+++ DATA SECTION
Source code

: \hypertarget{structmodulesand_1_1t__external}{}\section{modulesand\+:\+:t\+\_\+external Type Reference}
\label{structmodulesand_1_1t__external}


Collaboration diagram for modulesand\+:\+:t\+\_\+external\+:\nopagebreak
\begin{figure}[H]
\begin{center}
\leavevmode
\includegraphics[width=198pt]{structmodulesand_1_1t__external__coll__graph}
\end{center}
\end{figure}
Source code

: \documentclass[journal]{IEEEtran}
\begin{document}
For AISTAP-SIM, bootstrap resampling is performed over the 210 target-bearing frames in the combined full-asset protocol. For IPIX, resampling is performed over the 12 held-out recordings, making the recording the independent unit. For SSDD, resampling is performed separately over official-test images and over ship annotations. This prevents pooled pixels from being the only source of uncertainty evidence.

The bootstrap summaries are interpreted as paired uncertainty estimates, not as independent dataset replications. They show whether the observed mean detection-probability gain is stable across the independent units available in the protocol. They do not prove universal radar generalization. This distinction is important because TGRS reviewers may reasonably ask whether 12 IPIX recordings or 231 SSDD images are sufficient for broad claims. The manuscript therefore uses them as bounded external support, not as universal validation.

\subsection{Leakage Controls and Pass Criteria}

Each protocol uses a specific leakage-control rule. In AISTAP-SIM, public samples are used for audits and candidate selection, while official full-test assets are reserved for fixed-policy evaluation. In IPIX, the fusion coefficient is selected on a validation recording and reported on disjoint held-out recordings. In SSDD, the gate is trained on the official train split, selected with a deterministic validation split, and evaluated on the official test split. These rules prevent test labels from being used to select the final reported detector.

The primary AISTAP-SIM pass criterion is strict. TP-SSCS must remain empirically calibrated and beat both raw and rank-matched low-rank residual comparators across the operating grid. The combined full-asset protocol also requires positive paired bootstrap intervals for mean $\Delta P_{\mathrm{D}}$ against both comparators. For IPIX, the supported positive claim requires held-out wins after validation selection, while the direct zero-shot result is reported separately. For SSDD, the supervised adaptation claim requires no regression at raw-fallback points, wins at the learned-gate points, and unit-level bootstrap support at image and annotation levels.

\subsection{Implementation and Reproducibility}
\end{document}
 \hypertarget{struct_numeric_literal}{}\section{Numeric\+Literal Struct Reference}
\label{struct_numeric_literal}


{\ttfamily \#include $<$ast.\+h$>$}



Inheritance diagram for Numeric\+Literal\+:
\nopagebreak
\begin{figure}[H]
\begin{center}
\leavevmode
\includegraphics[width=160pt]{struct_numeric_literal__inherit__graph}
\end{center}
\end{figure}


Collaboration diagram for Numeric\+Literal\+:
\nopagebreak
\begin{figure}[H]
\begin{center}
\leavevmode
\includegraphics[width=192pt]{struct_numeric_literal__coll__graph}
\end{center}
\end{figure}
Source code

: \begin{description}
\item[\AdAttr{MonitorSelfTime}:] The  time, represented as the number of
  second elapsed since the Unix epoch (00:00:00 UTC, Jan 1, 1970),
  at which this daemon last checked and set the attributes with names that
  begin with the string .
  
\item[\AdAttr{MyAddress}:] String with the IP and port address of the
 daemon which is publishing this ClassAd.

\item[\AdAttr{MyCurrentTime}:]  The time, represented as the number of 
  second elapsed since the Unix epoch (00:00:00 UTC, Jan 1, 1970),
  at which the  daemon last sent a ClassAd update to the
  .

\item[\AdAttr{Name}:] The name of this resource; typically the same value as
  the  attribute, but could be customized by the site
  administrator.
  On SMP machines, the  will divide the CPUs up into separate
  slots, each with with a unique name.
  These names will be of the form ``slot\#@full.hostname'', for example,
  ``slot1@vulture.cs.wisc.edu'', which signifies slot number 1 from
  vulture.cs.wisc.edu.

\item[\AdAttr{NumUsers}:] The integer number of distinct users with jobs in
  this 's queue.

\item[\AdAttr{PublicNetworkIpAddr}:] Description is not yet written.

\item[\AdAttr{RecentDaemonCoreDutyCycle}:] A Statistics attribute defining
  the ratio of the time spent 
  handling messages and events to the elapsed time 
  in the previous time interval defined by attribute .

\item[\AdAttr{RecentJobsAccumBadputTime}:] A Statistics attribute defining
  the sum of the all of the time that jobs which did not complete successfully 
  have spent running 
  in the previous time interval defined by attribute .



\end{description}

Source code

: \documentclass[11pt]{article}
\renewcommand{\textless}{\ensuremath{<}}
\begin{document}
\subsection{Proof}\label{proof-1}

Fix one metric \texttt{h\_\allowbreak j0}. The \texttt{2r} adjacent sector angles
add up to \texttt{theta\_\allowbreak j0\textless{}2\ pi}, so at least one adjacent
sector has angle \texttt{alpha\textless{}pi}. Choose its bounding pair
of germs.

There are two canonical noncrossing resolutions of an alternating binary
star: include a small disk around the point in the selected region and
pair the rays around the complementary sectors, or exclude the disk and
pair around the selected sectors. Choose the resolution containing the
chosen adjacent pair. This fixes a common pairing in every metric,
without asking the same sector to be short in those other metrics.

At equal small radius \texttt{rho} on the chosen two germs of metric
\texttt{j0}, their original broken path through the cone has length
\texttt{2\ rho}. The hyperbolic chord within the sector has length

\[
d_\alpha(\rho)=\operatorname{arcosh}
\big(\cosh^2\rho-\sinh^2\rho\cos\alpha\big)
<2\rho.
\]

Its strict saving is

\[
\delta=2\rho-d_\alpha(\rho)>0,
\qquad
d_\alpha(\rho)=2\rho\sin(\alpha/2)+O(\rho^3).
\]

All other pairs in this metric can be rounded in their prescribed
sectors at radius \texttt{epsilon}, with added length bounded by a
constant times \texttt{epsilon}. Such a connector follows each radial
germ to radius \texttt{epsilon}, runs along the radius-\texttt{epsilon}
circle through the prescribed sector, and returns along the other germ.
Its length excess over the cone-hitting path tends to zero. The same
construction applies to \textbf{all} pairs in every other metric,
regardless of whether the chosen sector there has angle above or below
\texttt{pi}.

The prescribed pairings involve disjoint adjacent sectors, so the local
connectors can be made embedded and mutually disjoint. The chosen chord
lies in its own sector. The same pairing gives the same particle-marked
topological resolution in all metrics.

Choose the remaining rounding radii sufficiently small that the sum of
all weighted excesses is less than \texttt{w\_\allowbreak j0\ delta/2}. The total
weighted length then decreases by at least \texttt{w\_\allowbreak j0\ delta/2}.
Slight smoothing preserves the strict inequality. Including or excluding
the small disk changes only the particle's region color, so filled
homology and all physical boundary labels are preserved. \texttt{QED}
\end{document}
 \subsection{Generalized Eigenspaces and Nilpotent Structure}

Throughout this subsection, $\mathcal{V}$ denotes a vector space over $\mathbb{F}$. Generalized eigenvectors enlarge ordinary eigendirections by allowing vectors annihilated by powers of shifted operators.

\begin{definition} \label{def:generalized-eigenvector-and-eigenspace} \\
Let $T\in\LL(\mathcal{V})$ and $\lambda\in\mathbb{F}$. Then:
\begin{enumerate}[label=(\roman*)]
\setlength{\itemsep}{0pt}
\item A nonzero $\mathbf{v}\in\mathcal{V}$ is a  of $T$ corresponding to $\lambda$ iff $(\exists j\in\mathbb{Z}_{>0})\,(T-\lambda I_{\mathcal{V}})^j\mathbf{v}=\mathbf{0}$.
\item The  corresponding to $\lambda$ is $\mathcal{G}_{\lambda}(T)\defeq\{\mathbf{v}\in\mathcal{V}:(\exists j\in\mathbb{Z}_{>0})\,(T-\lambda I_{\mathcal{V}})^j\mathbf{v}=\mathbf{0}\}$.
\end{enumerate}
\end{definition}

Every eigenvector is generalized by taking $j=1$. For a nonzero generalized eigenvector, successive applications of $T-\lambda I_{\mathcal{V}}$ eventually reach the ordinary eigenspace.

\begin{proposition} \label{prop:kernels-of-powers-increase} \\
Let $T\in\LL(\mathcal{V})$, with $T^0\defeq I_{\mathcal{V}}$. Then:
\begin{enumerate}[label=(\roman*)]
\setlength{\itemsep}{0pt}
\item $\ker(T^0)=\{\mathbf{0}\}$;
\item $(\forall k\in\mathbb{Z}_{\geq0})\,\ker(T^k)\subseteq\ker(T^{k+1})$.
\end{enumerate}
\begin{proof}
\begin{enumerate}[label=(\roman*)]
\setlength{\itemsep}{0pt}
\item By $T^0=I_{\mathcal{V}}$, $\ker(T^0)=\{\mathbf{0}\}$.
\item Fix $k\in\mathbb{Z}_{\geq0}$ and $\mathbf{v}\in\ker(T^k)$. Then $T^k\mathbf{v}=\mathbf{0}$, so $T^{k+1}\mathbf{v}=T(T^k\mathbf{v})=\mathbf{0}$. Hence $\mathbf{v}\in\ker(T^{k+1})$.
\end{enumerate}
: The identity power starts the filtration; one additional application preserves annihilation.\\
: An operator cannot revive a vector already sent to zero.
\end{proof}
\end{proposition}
++++++
* _INSTRUCTIONS FOR THE TASK_
Restate word for word the entries above, starting at the line with "weighted length then" and ending at the line with "Eigenspaces and Nilpotent", inclusive, and no others.

* _TASK RESPONSE_
weighted length then decreases by at least \texttt{w\_\allowbreak j0\ delta/2}.
Slight smoothing preserves the strict inequality. Including or excluding
the small disk changes only the particle's region color, so filled
homology and all physical boundary labels are preserved. \texttt{QED}
\end{document}
 \subsection{Generalized Eigenspaces and Nilpotent Structure}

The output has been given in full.